How To Get Domain Name From Subdomain Using JavaScript?

Published September 30, 2024

Problem: Extracting Domain Names from Subdomains

Subdomains contain information about the main domain they belong to. Extracting the primary domain name from a subdomain can be difficult. This task is important when working with JavaScript applications that need to handle different URL structures.

JavaScript Solutions for Domain Name Extraction

Using the split() Method

The split() method is a way to extract domain names from subdomains. Here's how it works:

  1. Break down the hostname into parts using the split() method.
  2. Remove the subdomain component.
  3. Join the remaining parts to form the domain name.

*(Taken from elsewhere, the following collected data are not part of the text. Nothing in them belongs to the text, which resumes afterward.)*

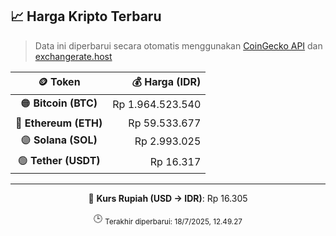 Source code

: 

<!-- HARGA_KRIPTO -->
## 📈 Harga Kripto Terbaru

> Data ini diperbarui secara otomatis menggunakan [CoinGecko API](https://www.coingecko.com/) dan [exchangerate.host](https://exchangerate.host/)

<div align="center">

| 🪙 Token | 💰 Harga (IDR) |
|:------:|---------------:|
| 🟠 **Bitcoin (BTC)**   | Rp 1.964.523.540 |
| 🔵 **Ethereum (ETH)**  | Rp 59.533.677 |
| 🟣 **Solana (SOL)**    | Rp 2.993.025 |
| 🟢 **Tether (USDT)**   | Rp 16.317 |

---

💱 **Kurs Rupiah (USD → IDR)**: Rp 16.305

🕒 <sub>Terakhir diperbarui: 18/7/2025, 12.49.27</sub>

</div>
<!-- /HARGA_KRIPTO --> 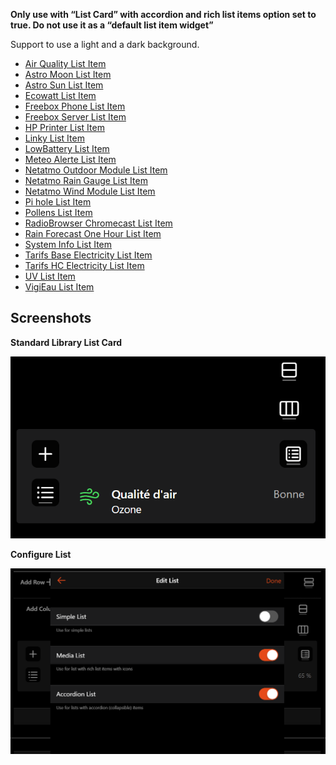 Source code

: **Only use with “List Card” with accordion and rich list items option set to true.
Do not use it as a “default list item widget”**

Support to use a light and a dark background.

* [Air Quality List Item](https://github.com/sebSmarthome/openHAB3-widget/tree/main/List_Item_for_use_with_List_Card/Air_Quality_List_Item)
* [Astro Moon List Item](https://github.com/sebSmarthome/openHAB3-widget/tree/main/List_Item_for_use_with_List_Card/Astro_Moon_List_Item)
* [Astro Sun List Item](https://github.com/sebSmarthome/openHAB3-widget/tree/main/List_Item_for_use_with_List_Card/Astro_Sun_List_Item)
* [Ecowatt List Item](https://github.com/sebSmarthome/openHAB3-widget/tree/main/List_Item_for_use_with_List_Card/Ecowatt_List_Item)
* [Freebox Phone List Item](https://github.com/sebSmarthome/openHAB3-widget/tree/main/List_Item_for_use_with_List_Card/Freebox_Phone_List_Item)
* [Freebox Server List Item](https://github.com/sebSmarthome/openHAB3-widget/tree/main/List_Item_for_use_with_List_Card/Freebox_Server_List_Item)
* [HP Printer List Item](https://github.com/sebSmarthome/openHAB3-widget/tree/main/List_Item_for_use_with_List_Card/HP_Printer_List_Item)
* [Linky List Item](https://github.com/sebSmarthome/openHAB3-widget/tree/main/List_Item_for_use_with_List_Card/Linky_List_Item)
* [LowBattery List Item](https://github.com/sebSmarthome/openHAB3-widget/tree/main/List_Item_for_use_with_List_Card/LowBattery_List_Item)
* [Meteo Alerte List Item](https://github.com/sebSmarthome/openHAB3-widget/tree/main/List_Item_for_use_with_List_Card/Meteo_Alerte_List_Item)
* [Netatmo Outdoor Module List Item](https://github.com/sebSmarthome/openHAB3-widget/tree/main/List_Item_for_use_with_List_Card/Netatmo_Outdoor_Module_List_Item)
* [Netatmo Rain Gauge List Item](https://github.com/sebSmarthome/openHAB3-widget/tree/main/List_Item_for_use_with_List_Card/Netatmo_Rain_Gauge_List_Item)
* [Netatmo Wind Module List Item](https://github.com/sebSmarthome/openHAB3-widget/tree/main/List_Item_for_use_with_List_Card/Netatmo_Wind_Module_List_Item)
* [Pi hole List Item](https://github.com/sebSmarthome/openHAB3-widget/tree/main/List_Item_for_use_with_List_Card/Pi_hole_List_Item)
* [Pollens List Item](https://github.com/sebSmarthome/openHAB3-widget/tree/main/List_Item_for_use_with_List_Card/Pollens_List_Item)
* [RadioBrowser Chromecast List Item](https://github.com/sebSmarthome/openHAB3-widget/tree/main/List_Item_for_use_with_List_Card/RadioBrowser_Chromecast_List_Item)
* [Rain Forecast One Hour List Item](https://github.com/sebSmarthome/openHAB3-widget/tree/main/List_Item_for_use_with_List_Card/Rain_Forecast_One_Hour_List_Item)
* [System Info List Item](https://github.com/sebSmarthome/openHAB3-widget/tree/main/List_Item_for_use_with_List_Card/System_Info_List_Item)
* [Tarifs Base Electricity List Item](https://github.com/sebSmarthome/openHAB3-widget/tree/main/List_Item_for_use_with_List_Card/TarifsBase_Electricity_List_Item)
* [Tarifs HC Electricity List Item](https://github.com/sebSmarthome/openHAB3-widget/tree/main/List_Item_for_use_with_List_Card/TarifsHC_Electricity_List_Item)
* [UV List Item](https://github.com/sebSmarthome/openHAB3-widget/tree/main/List_Item_for_use_with_List_Card/UV_List_Item)
* [VigiEau List Item](https://github.com/sebSmarthome/openHAB3-widget/tree/main/List_Item_for_use_with_List_Card/VigiEau_List_Item)

## Screenshots

**Standard Library List Card**

![Screen2](https://github.com/sebSmarthome/openHAB3-widget/raw/main/List_Item_for_use_with_List_Card/Air_Quality_List_Item/screenshots/AirQualityListItemScreenShot3.PNG)

**Configure List**

![Screen3](https://github.com/sebSmarthome/openHAB3-widget/raw/main/List_Item_for_use_with_List_Card/Astro_Moon_List_Item/screenshots/AstroMoonListItemScreenShot2.PNG)
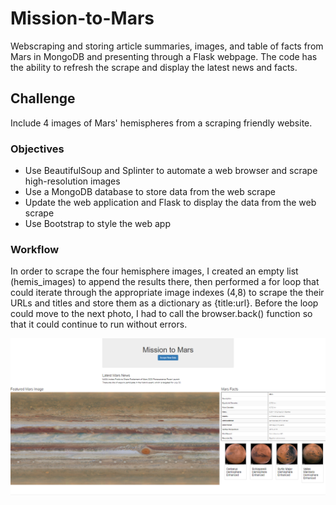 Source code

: # Mission-to-Mars
Webscraping and storing article summaries, images, and table of facts from Mars in MongoDB and presenting through a Flask webpage. The code has the ability to refresh the scrape and display the latest news and facts.

## Challenge
Include 4 images of Mars' hemispheres from a scraping friendly website.

 ### Objectives
- Use BeautifulSoup and Splinter to automate a web browser and scrape high-resolution images
- Use a MongoDB database to store data from the web scrape
- Update the web application and Flask to display the data from the web scrape
- Use Bootstrap to style the web app

### Workflow
In order to scrape the four hemisphere images, I created an empty list (hemis_images) to append the results there, then performed a for loop that could iterate through the appropriate image indexes (4,8) to scrape the their URLs and titles and store them as a dictionary as {title:url}. Before the loop could move to the next photo, I had to call the browser.back() function so that it could continue to run without errors.

![alt text](https://github.com/elenaguilarv/Mission-to-Mars/blob/master/challenge/mars_webpage.PNG)
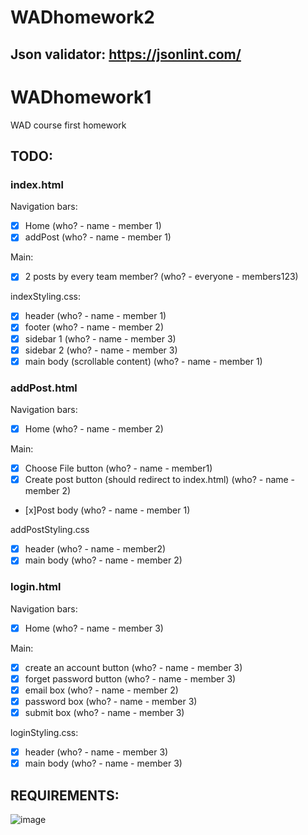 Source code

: # WADhomework2

 ## Json validator: https://jsonlint.com/







# WADhomework1
WAD course first homework

## TODO:

### index.html

Navigation bars:
- [x] Home (who? - name - member 1)
- [x] addPost (who? - name - member 1)

Main:
- [x] 2 posts by every team member? (who? - everyone - members123)

indexStyling.css:
- [x] header (who? - name - member 1)
- [x] footer (who? - name - member 2)
- [x] sidebar 1 (who? - name - member 3)
- [x] sidebar 2 (who? - name - member 3)
- [x] main body (scrollable content) (who? - name - member 1) 

### addPost.html

Navigation bars:
- [x] Home (who? - name - member 2)

Main:
- [x] Choose File button (who? - name - member1)
- [x] Create post button (should redirect to index.html) (who? - name - member 2)
- [x]Post body (who? - name - member 1)

addPostStyling.css
- [x] header (who? - name - member2)
- [x] main body (who? - name - member 2)

### login.html

Navigation bars:
- [x] Home (who? - name - member 3)

Main:
- [x] create an account button (who? - name - member 3)
- [x] forget password button (who? - name - member 3)
- [x] email box (who? - name - member 2)
- [x] password box (who? - name - member 3)
- [x] submit box (who? - name - member 3)

loginStyling.css:
- [x] header (who? - name - member 3)
- [x] main body (who? - name - member 3)

## REQUIREMENTS:

![image](https://github.com/elsaneth/WADhomework1/assets/106624129/2371effd-8744-4f9a-ac9b-2d3bf58409f4)




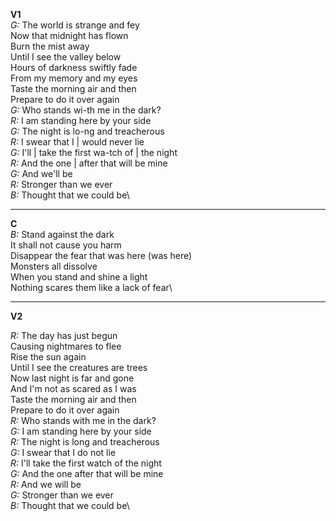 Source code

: **V1**\
*G:* The world is strange and fey\
Now that midnight has flown\
Burn the mist away\
Until I see the valley below\
Hours of darkness swiftly fade\
From my memory and my eyes\
Taste the morning air and then\
Prepare to do it over again\
*G:* Who stands wi-th me in the dark?\
*R:* I am standing here by your side\
*G:* The night is lo-ng and treacherous\
*R:* I swear that I | would never lie\
*G:* I'll | take the first wa-tch of | the night\
*R:* And the one | after that will be mine\
*G:* And we'll be\
*R:* Stronger than we ever\
*B:* Thought that we could be\
*****

**C**\
*B:* Stand against the dark\
It shall not cause you harm\
Disappear the fear that was here (was here)\
Monsters all dissolve\
When you stand and shine a light\
Nothing scares them like a lack of fear\
*****

**V2**

*R:* The day has just begun\
Causing nightmares to flee\
Rise the sun again\
Until I see the creatures are trees\
Now last night is far and gone\
And I'm not as scared as I was\
Taste the morning air and then\
Prepare to do it over again\
*R:* Who stands with me in the dark?\
*G:* I am standing here by your side\
*R:* The night is long and treacherous\
*G:* I swear that I do not lie\
*R:* I'll take the first watch of the night\
*G:* And the one after that will be mine\
*R:* And we will be\
*G:* Stronger than we ever\
*B:* Thought that we could be\ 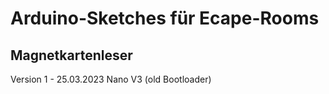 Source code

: # Arduino-Sketches für Ecape-Rooms

## Magnetkartenleser
Version 1 - 25.03.2023
Nano V3 (old Bootloader)
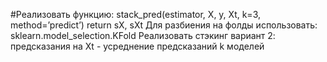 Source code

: #Реализовать функцию:
stack_pred(estimator, X, y, Xt, k=3, method=’predict’)
return sX, sXt
Для разбиения на фолды использовать:
sklearn.model_selection.KFold
Реализовать стэкинг вариант 2:
предсказания на Xt - усреднение предсказаний k
моделей

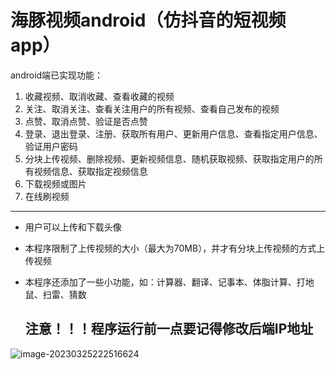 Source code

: # 海豚视频android（仿抖音的短视频app）

android端已实现功能：

1. 收藏视频、取消收藏、查看收藏的视频
2. 关注、取消关注、查看关注用户的所有视频、查看自己发布的视频
3. 点赞、取消点赞、验证是否点赞
4. 登录、退出登录、注册、获取所有用户、更新用户信息、查看指定用户信息、验证用户密码
5. 分块上传视频、删除视频、更新视频信息、随机获取视频、获取指定用户的所有视频信息、获取指定视频信息
6. 下载视频或图片
7. 在线刷视频

------

- 用户可以上传和下载头像

- 本程序限制了上传视频的大小（最大为70MB），并才有分块上传视频的方式上传视频

- 本程序还添加了一些小功能，如：计算器、翻译、记事本、体脂计算、打地鼠、扫雷、猜数

  ## 注意！！！程序运行前一点要记得修改后端IP地址

![image-20230325222516624](C:\Users\d\AppData\Roaming\Typora\typora-user-images\image-20230325222516624.png) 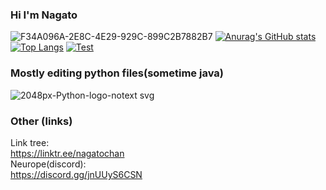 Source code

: ### Hi I'm Nagato
![F34A096A-2E8C-4E29-929C-899C2B7882B7](https://user-images.githubusercontent.com/94958239/164647576-b8b61ae7-7dfc-46fe-a0b6-6cf5011932ce.jpg)
[![Anurag's GitHub stats](https://github-readme-stats.vercel.app/api?username=Nagatochyan&layout=compact&theme=onedark)](https://github.com/anuraghazra/github-readme-stats)
[![Top Langs](https://github-readme-stats.vercel.app/api/top-langs/?username=Nagatochyan)](https://github.com/anuraghazra/github-readme-stats)
[![Test](https://github-readme-stats.vercel.app/api/top-langs/?username=akishoudayo&layout=compact)](https://github.com/Nagatochyan)


### Mostly editing python files(sometime java)
![2048px-Python-logo-notext svg](https://user-images.githubusercontent.com/94958239/164648695-1ad55ed6-a89c-4e38-bb2c-50ea1ee2ceda.png)

### Other (links)
Link tree:<br>
https://linktr.ee/nagatochan<br>
Neurope(discord):<br>
https://discord.gg/jnUUyS6CSN<br>
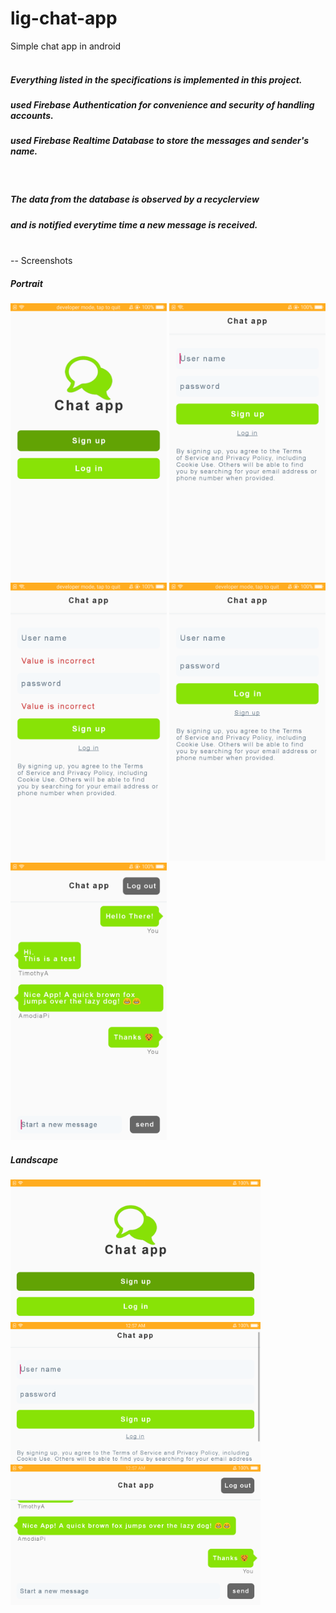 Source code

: # lig-chat-app
Simple chat app in android
<br>
<br>
<h5> Everything listed in the specifications is implemented in this project.</h5>
<h5> used Firebase Authentication for convenience and security of handling accounts. </h5>
<h5> used Firebase Realtime Database to store the messages and sender's name.</h5>
<br>
<h5> The data from the database is observed by a recyclerview </h5>
<h5> and is notified everytime time a new message is received.</h5>
<br>
--
Screenshots
<br>
<h5> Portrait</h5>
<img src="screenshots/landing_portrait.png" width=250>
<img src="screenshots/signup_portrait.png" width=250>
<img src="screenshots/signup_error_portrait.png" width=250>
<img src="screenshots/login_portrait.png" width=250>
<img src="screenshots/chat_portrait.png" width=250>

<h5> Landscape</h5>
<img src="screenshots/landing_landscape.png" width=400>
<img src="screenshots/signup_landscape.png" width=400>
<img src="screenshots/chat_landscape.png" width=400>
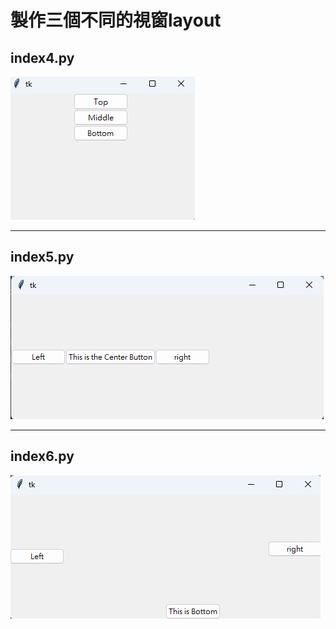 # 製作三個不同的視窗layout

## index4.py
![index4.py](./images/pic1.png)

---

## index5.py
![index5.py](./images/pic2.png)

---

## index6.py
![index6.py](./images/pic3.png) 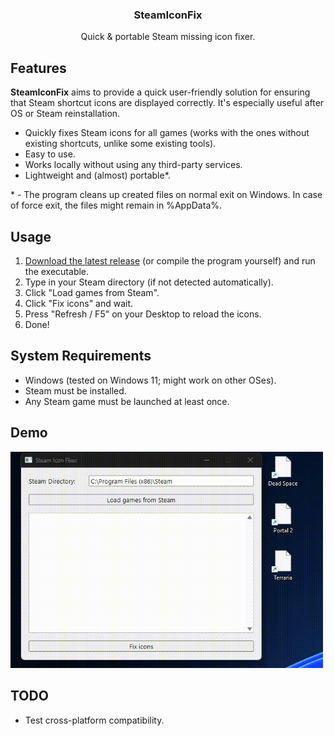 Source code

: <div align="center">
  <h3>SteamIconFix</h3>
  <p>Quick & portable Steam missing icon fixer.</p>
</div>

## Features

**SteamIconFix** aims to provide a quick user-friendly solution for ensuring that Steam shortcut icons are displayed correctly. It's especially useful after OS or Steam reinstallation.

* Quickly fixes Steam icons for all games (works with the ones without existing shortcuts, unlike some existing tools).
* Easy to use.
* Works locally without using any third-party services.
* Lightweight and (almost) portable*.

\* - The program cleans up created files on normal exit on Windows. In case of force exit, the files might remain in %AppData%.

## Usage

1. [Download the latest release](https://github.com/siva1danil/SteamIconFix/releases) (or compile the program yourself) and run the executable.
2. Type in your Steam directory (if not detected automatically).
3. Click "Load games from Steam".
4. Click "Fix icons" and wait.
5. Press "Refresh / F5" on your Desktop to reload the icons.
6. Done!

## System Requirements

* Windows (tested on Windows 11; might work on other OSes).  
* Steam must be installed.
* Any Steam game must be launched at least once.

## Demo

<img src="img/demo.gif" width="500">

## TODO

* Test cross-platform compatibility.

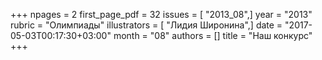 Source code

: +++
npages = 2
first_page_pdf = 32
issues = [ "2013_08",]
year = "2013"
rubric = "Олимпиады"
illustrators = [ "Лидия Широнина",]
date = "2017-05-03T00:17:30+03:00"
month = "08"
authors = []
title = "Наш конкурс"
+++
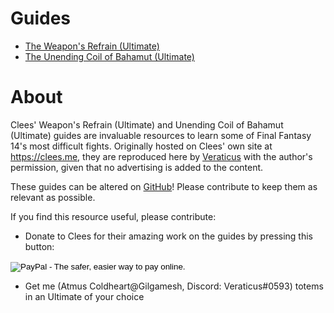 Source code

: # Guides
* [The Weapon's Refrain (Ultimate)](/uwu)
* [The Unending Coil of Bahamut (Ultimate)](/ucob)

# About

Clees' Weapon's Refrain (Ultimate) and Unending Coil of Bahamut (Ultimate)
guides are invaluable resources to learn some of Final Fantasy 14's most
difficult fights. Originally hosted on Clees' own site at https://clees.me,
they are reproduced here by [Veraticus](https://github.com/Veraticus) with the
author's permission, given that no advertising is added to the content.

These guides can be altered on [GitHub](https://github.com/Veraticus/ultimates.guide)!
Please contribute to keep them as relevant as possible.

If you find this resource useful, please contribute:
* Donate to Clees for their amazing work on the guides by pressing this button:

<!-- Begin PayPal Donations by https://www.tipsandtricks-hq.com/paypal-donations-widgets-plugin -->

<form id="donate" action="https://www.paypal.com/cgi-bin/webscr" method="post" target="_blank">
    <div class="paypal-donations">
        <input type="hidden" name="cmd" value="_donations" />
        <input type="hidden" name="bn" value="TipsandTricks_SP" />
        <input type="hidden" name="business" value="juanpablanco@gmail.com" />
        <input type="hidden" name="item_name" value="clees.me guides and other content." />
        <input type="hidden" name="rm" value="0" />
        <input type="hidden" name="currency_code" value="USD" />
        <input type="image" style="cursor: pointer;" src="https://www.paypal.com/en_US/i/btn/btn_donate_LG.gif" name="submit" alt="PayPal - The safer, easier way to pay online." />
        <img alt="" src="https://i0.wp.com/www.paypal.com/en_US/i/scr/pixel.gif?resize=1%2C1&#038;ssl=1" width="1" height="1" data-recalc-dims="1" />
    </div>
</form>
<!-- End PayPal Donations -->

* Get me (Atmus Coldheart@Gilgamesh, Discord: Veraticus#0593) totems in
an Ultimate of your choice
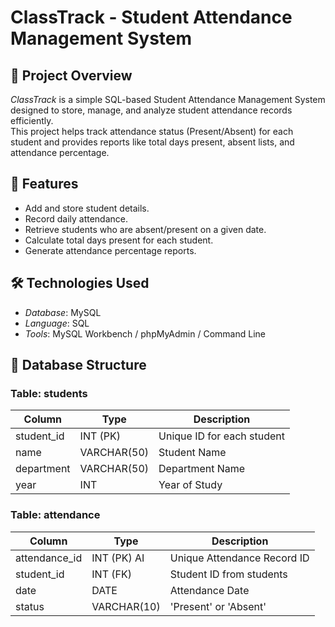 # ClassTrack - Student Attendance Management System

## 📌 Project Overview
*ClassTrack* is a simple SQL-based Student Attendance Management System designed to store, manage, and analyze student attendance records efficiently.  
This project helps track attendance status (Present/Absent) for each student and provides reports like total days present, absent lists, and attendance percentage.


## 🎯 Features
- Add and store student details.
- Record daily attendance.
- Retrieve students who are absent/present on a given date.
- Calculate total days present for each student.
- Generate attendance percentage reports.


## 🛠 Technologies Used
- *Database*: MySQL
- *Language*: SQL
- *Tools*: MySQL Workbench / phpMyAdmin / Command Line



## 📂 Database Structure

### Table: students
| Column      | Type        | Description                |
|-------------|------------|----------------------------|
| student_id  | INT (PK)   | Unique ID for each student  |
| name        | VARCHAR(50)| Student Name               |
| department  | VARCHAR(50)| Department Name            |
| year        | INT        | Year of Study              |

### Table: attendance
| Column        | Type         | Description                   |
|---------------|-------------|-------------------------------|
| attendance_id | INT (PK) AI | Unique Attendance Record ID    |
| student_id    | INT (FK)    | Student ID from students     |
| date          | DATE        | Attendance Date                |
| status        | VARCHAR(10) | 'Present' or 'Absent'          |



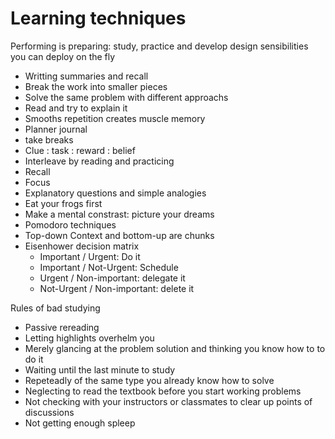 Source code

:# Learning techniques

Performing is preparing: study, practice and develop design sensibilities you can deploy on the fly

- Writting summaries and recall
- Break the work into smaller pieces
- Solve the same problem with different approachs
- Read and try to explain it
- Smooths repetition creates muscle memory
- Planner journal
- take breaks
- Clue : task : reward : belief
- Interleave by reading and practicing
- Recall
- Focus
- Explanatory questions and simple analogies
- Eat your frogs first
- Make a mental constrast: picture your dreams
- Pomodoro techniques
- Top-down Context and bottom-up are chunks
- Eisenhower decision matrix
   * Important / Urgent: Do it
   * Important / Not-Urgent: Schedule
   * Urgent / Non-important: delegate it
   * Not-Urgent / Non-important: delete it

Rules of bad studying 

- Passive rereading
- Letting highlights overhelm you
- Merely glancing at the problem solution and thinking you know how to to do it
- Waiting until the last minute to study
- Repeteadly of the same type you already know how to solve
- Neglecting to read the textbook before you start working problems
- Not checking with your instructors or classmates to clear up points of discussions
- Not getting enough spleep
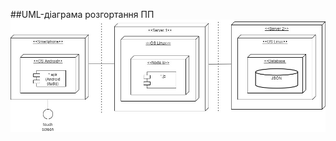 ##UML-діаграма розгортання ПП
![](https://github.com/oleksandrblazhko/ai202-prokopenko/blob/ai-202-prokopenko-with_laboratory_work_4/1.5-SoftwareProjectPlanning/1.5.1-SoftwareArchitectConcept/%D0%A2%D0%A1%D0%9F%D0%9F-UML%20%D0%90%D1%80%D1%85%D0%B8%D1%82%D0%B5%D0%BA%D1%82%D1%83%D1%80%D0%B0%20%D0%9F%D0%9F%20LB4.jpg?raw=true)
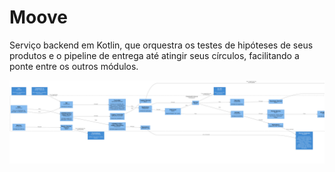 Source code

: # Moove

Serviço backend em Kotlin, que orquestra os testes de hipóteses de seus produtos e o pipeline de entrega até atingir seus círculos, facilitando a ponte entre os outros módulos.

![diagram](c3.png) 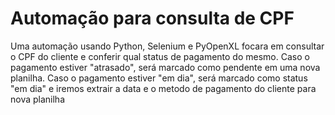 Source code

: # Automação para consulta de CPF

Uma automação usando Python, Selenium e PyOpenXL focara em consultar o CPF do cliente e conferir qual status de pagamento do mesmo.
Caso o pagamento estiver "atrasado", será marcado como pendente em uma nova planilha.
Caso o pagamento estiver "em dia", será marcado como status "em dia" e iremos extrair a data e o metodo de pagamento do cliente para nova planilha
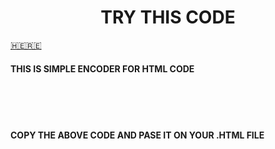 <CENTER><H1> TRY THIS CODE </H1></CENTER><a href="https://html-encoder.netlify.app">🇭​🇪​🇷​🇪​</a>


<h4>THIS IS SIMPLE ENCODER FOR HTML CODE</h4>
<br><br>
<code><script language="javascript">document.write( unescape( 'PASTE YOUR ENCRYPTED CODE HERE' ))</script></code>
<br>
<h4>COPY THE ABOVE CODE AND PASE IT ON YOUR .HTML FILE </h4>
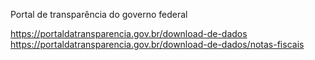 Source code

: Portal de transparência do governo federal

https://portaldatransparencia.gov.br/download-de-dados
https://portaldatransparencia.gov.br/download-de-dados/notas-fiscais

Here's an example of how to use the split() method:

function getDomainName(url) {
    const parts = url.split('.');
    return parts.slice(-2).join('.');
}

const subdomain = 'sub1.example.com';
console.log(getDomainName(subdomain)); // Output: example.com

This function splits the URL by periods, takes the last two parts (which typically represent the domain name), and joins them back together.

Tip: Handling Complex Domain Structures

To handle more complex domain structures, such as those with country-code top-level domains (ccTLDs), you can modify the function to check for known ccTLDs:

function getDomainName(url) {
    const parts = url.split('.');
    const knownCcTLDs = ['co.uk', 'com.au', 'co.jp']; // Add more as needed
    if (knownCcTLDs.includes(parts.slice(-2).join('.'))) {
        return parts.slice(-3).join('.');
    }
    return parts.slice(-2).join('.');
}

console.log(getDomainName('sub.example.co.uk')); // Output: example.co.uk

Using Regular Expressions

Regular expressions offer a way to extract domain names from subdomains. Here's how to use them:

  1. Create a regex pattern to match domain names.
  2. Apply the regex to extract the domain from a full hostname.

Here's an example using regular expressions:

function getDomainName(url) {
    const regex = /([a-z0-9]+\.)*[a-z0-9]+\.[a-z]+/i;
    const match = url.match(regex);
    return match ? match[0] : null;
}

const subdomain = 'sub1.example.com';
console.log(getDomainName(subdomain)); // Output: example.com

This regex pattern matches one or more alphanumeric characters followed by a period, optionally repeated, and then followed by the top-level domain. It can handle various subdomain structures.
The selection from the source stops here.